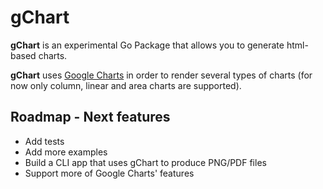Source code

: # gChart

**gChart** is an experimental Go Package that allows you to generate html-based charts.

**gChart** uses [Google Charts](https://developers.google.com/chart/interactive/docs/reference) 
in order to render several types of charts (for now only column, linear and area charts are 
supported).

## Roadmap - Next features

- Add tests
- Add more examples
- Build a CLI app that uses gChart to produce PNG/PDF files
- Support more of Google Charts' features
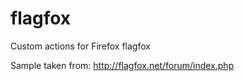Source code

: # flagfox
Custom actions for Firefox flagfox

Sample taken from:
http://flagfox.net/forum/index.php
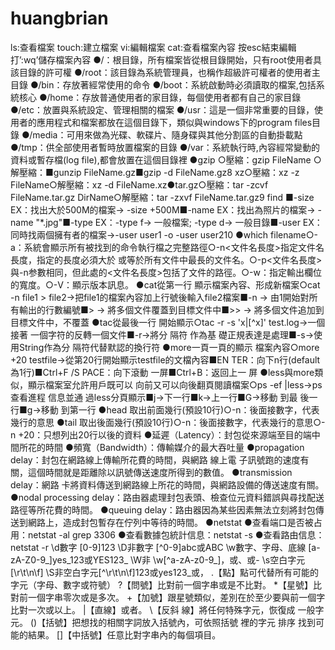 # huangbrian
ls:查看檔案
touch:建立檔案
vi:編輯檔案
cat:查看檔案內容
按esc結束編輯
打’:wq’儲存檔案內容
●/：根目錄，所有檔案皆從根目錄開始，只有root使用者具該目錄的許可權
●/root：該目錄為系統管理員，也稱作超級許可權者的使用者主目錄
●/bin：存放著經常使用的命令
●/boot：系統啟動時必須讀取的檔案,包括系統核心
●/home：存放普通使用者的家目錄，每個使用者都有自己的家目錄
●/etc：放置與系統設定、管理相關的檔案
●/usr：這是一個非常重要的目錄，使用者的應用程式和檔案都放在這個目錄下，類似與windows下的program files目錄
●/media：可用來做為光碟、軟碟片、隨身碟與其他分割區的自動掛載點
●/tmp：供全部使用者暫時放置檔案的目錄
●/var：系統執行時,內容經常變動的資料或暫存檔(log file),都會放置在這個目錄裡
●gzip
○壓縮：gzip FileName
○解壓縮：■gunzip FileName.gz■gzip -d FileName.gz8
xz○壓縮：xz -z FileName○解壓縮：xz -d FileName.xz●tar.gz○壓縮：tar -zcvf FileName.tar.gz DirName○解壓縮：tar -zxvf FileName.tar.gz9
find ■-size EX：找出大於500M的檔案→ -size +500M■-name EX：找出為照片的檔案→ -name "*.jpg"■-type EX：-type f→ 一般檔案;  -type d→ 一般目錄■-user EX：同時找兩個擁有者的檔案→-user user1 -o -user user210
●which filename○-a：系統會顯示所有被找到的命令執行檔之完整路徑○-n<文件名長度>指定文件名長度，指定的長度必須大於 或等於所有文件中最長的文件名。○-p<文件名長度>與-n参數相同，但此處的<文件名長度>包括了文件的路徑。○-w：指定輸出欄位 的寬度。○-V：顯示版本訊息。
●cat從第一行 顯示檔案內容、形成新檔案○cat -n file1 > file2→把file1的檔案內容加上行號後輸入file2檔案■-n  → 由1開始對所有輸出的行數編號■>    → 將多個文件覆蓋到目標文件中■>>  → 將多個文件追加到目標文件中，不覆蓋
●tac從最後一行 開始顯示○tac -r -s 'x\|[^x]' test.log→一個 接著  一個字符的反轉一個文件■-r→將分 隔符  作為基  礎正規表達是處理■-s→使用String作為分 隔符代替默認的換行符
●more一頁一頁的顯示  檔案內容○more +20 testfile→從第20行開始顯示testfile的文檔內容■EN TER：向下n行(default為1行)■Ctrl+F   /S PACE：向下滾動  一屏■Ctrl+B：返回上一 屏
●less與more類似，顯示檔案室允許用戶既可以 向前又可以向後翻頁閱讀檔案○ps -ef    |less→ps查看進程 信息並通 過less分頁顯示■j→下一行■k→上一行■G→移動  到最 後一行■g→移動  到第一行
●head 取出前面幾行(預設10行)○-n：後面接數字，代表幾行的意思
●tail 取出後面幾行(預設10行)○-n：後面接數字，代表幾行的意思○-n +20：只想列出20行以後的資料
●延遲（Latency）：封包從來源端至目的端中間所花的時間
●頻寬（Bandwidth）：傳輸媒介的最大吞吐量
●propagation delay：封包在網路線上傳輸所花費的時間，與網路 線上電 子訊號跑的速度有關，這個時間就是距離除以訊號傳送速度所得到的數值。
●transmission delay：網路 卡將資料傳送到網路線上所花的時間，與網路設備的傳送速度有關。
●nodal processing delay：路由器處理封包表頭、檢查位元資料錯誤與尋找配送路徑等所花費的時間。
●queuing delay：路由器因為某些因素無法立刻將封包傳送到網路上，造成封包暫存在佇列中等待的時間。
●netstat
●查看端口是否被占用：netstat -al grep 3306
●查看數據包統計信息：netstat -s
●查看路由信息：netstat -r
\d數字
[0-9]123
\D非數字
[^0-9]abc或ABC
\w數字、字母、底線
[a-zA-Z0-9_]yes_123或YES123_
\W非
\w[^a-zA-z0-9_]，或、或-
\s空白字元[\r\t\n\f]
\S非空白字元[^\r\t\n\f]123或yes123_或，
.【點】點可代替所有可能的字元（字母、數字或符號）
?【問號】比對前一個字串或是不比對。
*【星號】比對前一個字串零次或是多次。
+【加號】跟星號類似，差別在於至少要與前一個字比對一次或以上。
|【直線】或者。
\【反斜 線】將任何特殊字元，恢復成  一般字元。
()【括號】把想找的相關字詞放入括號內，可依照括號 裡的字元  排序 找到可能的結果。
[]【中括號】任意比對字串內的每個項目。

----------------------------------------

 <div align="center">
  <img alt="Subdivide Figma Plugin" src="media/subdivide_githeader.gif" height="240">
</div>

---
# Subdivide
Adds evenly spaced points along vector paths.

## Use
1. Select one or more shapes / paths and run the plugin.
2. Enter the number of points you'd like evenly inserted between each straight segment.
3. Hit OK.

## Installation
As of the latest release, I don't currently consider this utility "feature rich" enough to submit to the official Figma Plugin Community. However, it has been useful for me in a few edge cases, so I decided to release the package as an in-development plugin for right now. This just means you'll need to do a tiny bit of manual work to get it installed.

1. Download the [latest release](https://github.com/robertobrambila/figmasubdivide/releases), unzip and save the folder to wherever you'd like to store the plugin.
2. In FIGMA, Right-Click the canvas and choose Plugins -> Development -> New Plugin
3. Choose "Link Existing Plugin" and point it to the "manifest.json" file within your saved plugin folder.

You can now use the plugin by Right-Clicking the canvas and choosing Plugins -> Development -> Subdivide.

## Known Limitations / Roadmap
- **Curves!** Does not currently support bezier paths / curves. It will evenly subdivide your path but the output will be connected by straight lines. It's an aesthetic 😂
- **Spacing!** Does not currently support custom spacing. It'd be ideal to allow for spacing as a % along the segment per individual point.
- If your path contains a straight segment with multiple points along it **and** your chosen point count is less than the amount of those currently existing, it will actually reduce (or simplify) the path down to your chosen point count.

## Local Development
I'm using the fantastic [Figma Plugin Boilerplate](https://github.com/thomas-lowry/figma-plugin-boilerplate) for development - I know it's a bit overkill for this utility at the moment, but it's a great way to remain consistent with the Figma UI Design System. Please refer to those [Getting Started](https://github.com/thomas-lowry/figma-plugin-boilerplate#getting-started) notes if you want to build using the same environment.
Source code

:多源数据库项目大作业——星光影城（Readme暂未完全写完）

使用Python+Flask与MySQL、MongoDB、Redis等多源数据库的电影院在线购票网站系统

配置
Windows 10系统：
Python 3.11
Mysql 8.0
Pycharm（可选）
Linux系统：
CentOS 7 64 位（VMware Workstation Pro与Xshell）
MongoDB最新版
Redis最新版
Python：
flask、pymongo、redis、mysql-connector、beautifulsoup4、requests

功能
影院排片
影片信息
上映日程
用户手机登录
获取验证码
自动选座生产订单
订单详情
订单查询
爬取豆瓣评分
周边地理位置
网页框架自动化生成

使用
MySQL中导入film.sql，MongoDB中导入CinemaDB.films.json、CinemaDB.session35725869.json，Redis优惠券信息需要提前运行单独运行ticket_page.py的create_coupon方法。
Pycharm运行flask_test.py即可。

----------------------------------------

◆ WHAT THE TASK ASKS ◆
Return exactly, and only, the lines above starting at the line that contains "- If your path" and ending at the line that contains "Pycharm运行flask_test.py即可。".

◆ SOLUTION FOR THIS TASK ◆
- If your path contains a straight segment with multiple points along it **and** your chosen point count is less than the amount of those currently existing, it will actually reduce (or simplify) the path down to your chosen point count.

## Local Development
I'm using the fantastic [Figma Plugin Boilerplate](https://github.com/thomas-lowry/figma-plugin-boilerplate) for development - I know it's a bit overkill for this utility at the moment, but it's a great way to remain consistent with the Figma UI Design System. Please refer to those [Getting Started](https://github.com/thomas-lowry/figma-plugin-boilerplate#getting-started) notes if you want to build using the same environment.
Source code

:多源数据库项目大作业——星光影城（Readme暂未完全写完）

使用Python+Flask与MySQL、MongoDB、Redis等多源数据库的电影院在线购票网站系统

配置
Windows 10系统：
Python 3.11
Mysql 8.0
Pycharm（可选）
Linux系统：
CentOS 7 64 位（VMware Workstation Pro与Xshell）
MongoDB最新版
Redis最新版
Python：
flask、pymongo、redis、mysql-connector、beautifulsoup4、requests

功能
影院排片
影片信息
上映日程
用户手机登录
获取验证码
自动选座生产订单
订单详情
订单查询
爬取豆瓣评分
周边地理位置
网页框架自动化生成

使用
MySQL中导入film.sql，MongoDB中导入CinemaDB.films.json、CinemaDB.session35725869.json，Redis优惠券信息需要提前运行单独运行ticket_page.py的create_coupon方法。
Pycharm运行flask_test.py即可。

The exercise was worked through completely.